Heart Tests

Northern Ireland Chest Heart and Stroke

Heart tests give doctors important information about your heart and this information can be used to determine the best treatment for your condition. Heart tests include: 

  • Electrocardiogram (ECG) 
  • Exercise Stress Test 
  • Ambulatory Monitoring 
  • Echocardiogram (ECHO) 
  • Cardiac Catheterisation 

Electrocardiogram 

An electrocardiogram (ECG) is a quick, simple, painless test that measures the electrical activity and rhythm of your heart. The ECG will show a variety of lines and waves which will be analysed to see if there is reduced blood flow to the heart muscle or if you have had any recent damage to the heart. The ECG will also show how fast your heart is beating and any irregularities in its rhythm. Sometimes your doctor will compare your current ECG to previous ones. This helps to determine if changes to your electrocardiogram are recent. Since the ECG has limitations, your doctor may refer you on for further tests. 

Exercise Stress Test 

For many people who have significant narrowing of the arteries supplying the heart muscle, the electrocardiogram (ECG) recording made at rest can be normal. This is why an ECG recording is often made when the patient is exercising. Activity is more likely to reveal the problem. During an exercise stress test, you will walk on a treadmill while your ECG and blood pressure are monitored and recorded. The doctor will be looking at the ECG to see if any changes indicate coronary heart disease. The doctor will also be interested in how much exercise you are able to do and whether you experience chest pain or breathlessness. 

Ambulatory Monitoring 

Holter monitor – this records the electrical activity of your heart while you do your usual activities. It is a small, portable ECG machine worn at home over a 24–48 hour period. Many symptoms like palpitations or fluttering in your chest become noticeable only during exercise, eating, stress, or even sleeping. A continuous recording is more likely to detect any abnormal heartbeats or rhythms that occur during these activities. 

Patient Activated Event Recorder – if your palpitations or fluttering sensations are less frequent, a patient activated event recorder may be more appropriate. This is a device which records the ECG if you push the button when you feel your symptoms. 

Echocardiogram 

An echocardiogram (echo) is a test in which ultrasound is used to examine the heart. The echo produces an image of the heart on a screen. It shows the structures of your heart including the 4 chambers and the valves. It assesses how well your heart is pumping, the presence of fluid around it, problems with your heart valves and information about the pressures within your heart. 

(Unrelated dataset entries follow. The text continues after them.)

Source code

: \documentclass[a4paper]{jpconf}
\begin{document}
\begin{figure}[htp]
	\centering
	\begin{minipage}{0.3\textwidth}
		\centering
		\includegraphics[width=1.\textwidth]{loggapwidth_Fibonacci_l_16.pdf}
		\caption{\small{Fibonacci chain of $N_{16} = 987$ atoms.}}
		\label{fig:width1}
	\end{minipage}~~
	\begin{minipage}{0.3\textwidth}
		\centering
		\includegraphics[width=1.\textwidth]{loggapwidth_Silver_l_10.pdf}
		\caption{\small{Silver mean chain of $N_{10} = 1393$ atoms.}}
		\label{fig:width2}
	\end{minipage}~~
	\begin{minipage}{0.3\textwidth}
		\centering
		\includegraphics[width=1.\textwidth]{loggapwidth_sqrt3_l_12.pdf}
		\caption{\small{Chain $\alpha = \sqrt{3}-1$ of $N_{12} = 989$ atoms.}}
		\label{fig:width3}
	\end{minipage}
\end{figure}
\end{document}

A Transoesophageal Echocardiogram (TOE) is a special type of echocardiogram used when a closer and more defined image of the heart valves is needed. Pictures of your heart are taken by inserting a probe into your gullet (oesophagus). These pictures are clearer because the oesophagus is close to your heart and the chest wall is not in the way. The back of your throat will be sprayed with some numbing solution and although you will be awake during the procedure, you will be given some medication to make you feel relaxed and sleepy. 

Cardiac Catheterisation 

Cardiac catheterisation (angiogram) is a procedure in which a small plastic tube is placed within a large artery in your groin and fed to the arteries in your heart. A special contrast agent (dye) will then be injected through the catheter and a series of x–rays will be taken. This technique is used to take pictures of the coronary arteries and the pumping action of the heart. It provides the most detailed and accurate information on the condition of your coronary arteries. Local anaesthetic is given in your groin or wrist before insertion of the catheter. You may feel pressure as the tube is inserted, as well as a warm sensation throughout your body when the dye is injected. The procedure generally lasts for less than 30 minutes. Afterwards you will be asked to lie still for 3–4 hours to allow the puncture site in the groin to heal (this is only if the groin is used). 

Electrophysiological Studies (EPS) 

If you have abnormal heart rhythms (arrhythmia) or palpitations you may be referred for this test. As with an angiogram, fine tubes (electrode catheters) are fed into a vein and/ or artery, usually in the groin. They are then gently moved into the heart, where they stimulate the heart and your heart’s electrical activity is recorded. This helps the doctors determine why you have the abnormal rhythm and decide on the best form of treatment.